Quote each line of the material verbatim, without the pictures.
╔══
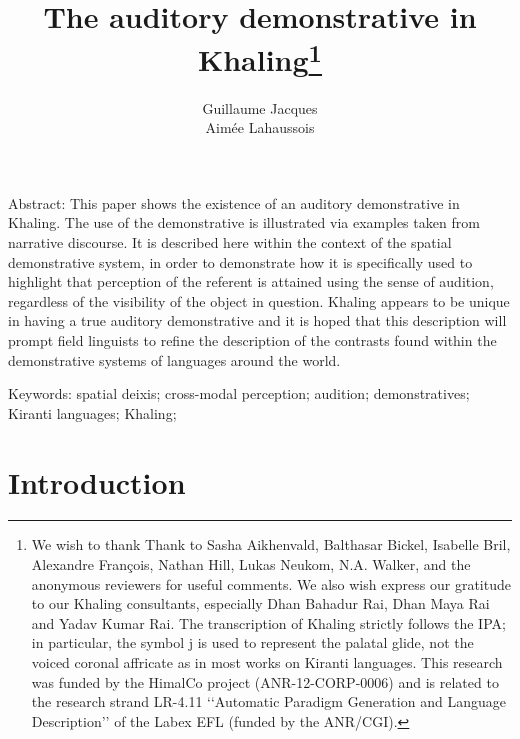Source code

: \documentclass[oldfontcommands,oneside,a4paper,11pt]{article}
\newcommand{\ipa}[1]{{\phon \mbox{#1}}} %
\begin{document}
 
\linenumbers

\title{The auditory demonstrative  in Khaling\footnote{We wish to thank Thank to  
Sasha Aikhenvald, Balthasar Bickel, Isabelle Bril, Alexandre François, Nathan Hill,  Lukas Neukom, N.A. Walker, and the anonymous reviewers for useful comments. We also wish express our gratitude to our Khaling consultants, especially Dhan Bahadur Rai, Dhan Maya Rai and Yadav Kumar Rai. The transcription of Khaling   strictly follows the IPA; in particular, the symbol \ipa{j} is used to represent the palatal glide, not the voiced coronal affricate as in most works on Kiranti languages. This research was funded by the HimalCo project (ANR-12-CORP-0006) and is related to the research strand LR-4.11 ‘‘Automatic Paradigm Generation and Language Description’’ of the Labex EFL (funded by the ANR/CGI). } } 
\author{Guillaume Jacques \\ Aimée Lahaussois}
\maketitle

Abstract: This paper shows the existence of an auditory demonstrative in Khaling.  The use of the demonstrative is illustrated via examples taken from narrative discourse.  It  is described here within the context of the spatial demonstrative system, in order to demonstrate how it is specifically used to  highlight that perception of the referent is attained using the sense of audition, regardless of the visibility of the object in question.  Khaling appears to be unique in having a true auditory demonstrative and it is hoped that this description will prompt field linguists to refine the description of the contrasts found within the demonstrative systems of languages around the world.


Keywords:   spatial deixis; cross-modal perception; audition; demonstratives; Kiranti languages; Khaling; 


\section{Introduction}
 
\end{document}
╚══
▶ [TASK RESULT]:
Source code

: \documentclass[oldfontcommands,oneside,a4paper,11pt]{article}
\newcommand{\ipa}[1]{{\phon \mbox{#1}}} %
\begin{document}
 
\linenumbers

\title{The auditory demonstrative  in Khaling\footnote{We wish to thank Thank to  
Sasha Aikhenvald, Balthasar Bickel, Isabelle Bril, Alexandre François, Nathan Hill,  Lukas Neukom, N.A. Walker, and the anonymous reviewers for useful comments. We also wish express our gratitude to our Khaling consultants, especially Dhan Bahadur Rai, Dhan Maya Rai and Yadav Kumar Rai. The transcription of Khaling   strictly follows the IPA; in particular, the symbol \ipa{j} is used to represent the palatal glide, not the voiced coronal affricate as in most works on Kiranti languages. This research was funded by the HimalCo project (ANR-12-CORP-0006) and is related to the research strand LR-4.11 ‘‘Automatic Paradigm Generation and Language Description’’ of the Labex EFL (funded by the ANR/CGI). } } 
\author{Guillaume Jacques \\ Aimée Lahaussois}
\maketitle

Abstract: This paper shows the existence of an auditory demonstrative in Khaling.  The use of the demonstrative is illustrated via examples taken from narrative discourse.  It  is described here within the context of the spatial demonstrative system, in order to demonstrate how it is specifically used to  highlight that perception of the referent is attained using the sense of audition, regardless of the visibility of the object in question.  Khaling appears to be unique in having a true auditory demonstrative and it is hoped that this description will prompt field linguists to refine the description of the contrasts found within the demonstrative systems of languages around the world.


Keywords:   spatial deixis; cross-modal perception; audition; demonstratives; Kiranti languages; Khaling; 


\section{Introduction}
 
\end{document}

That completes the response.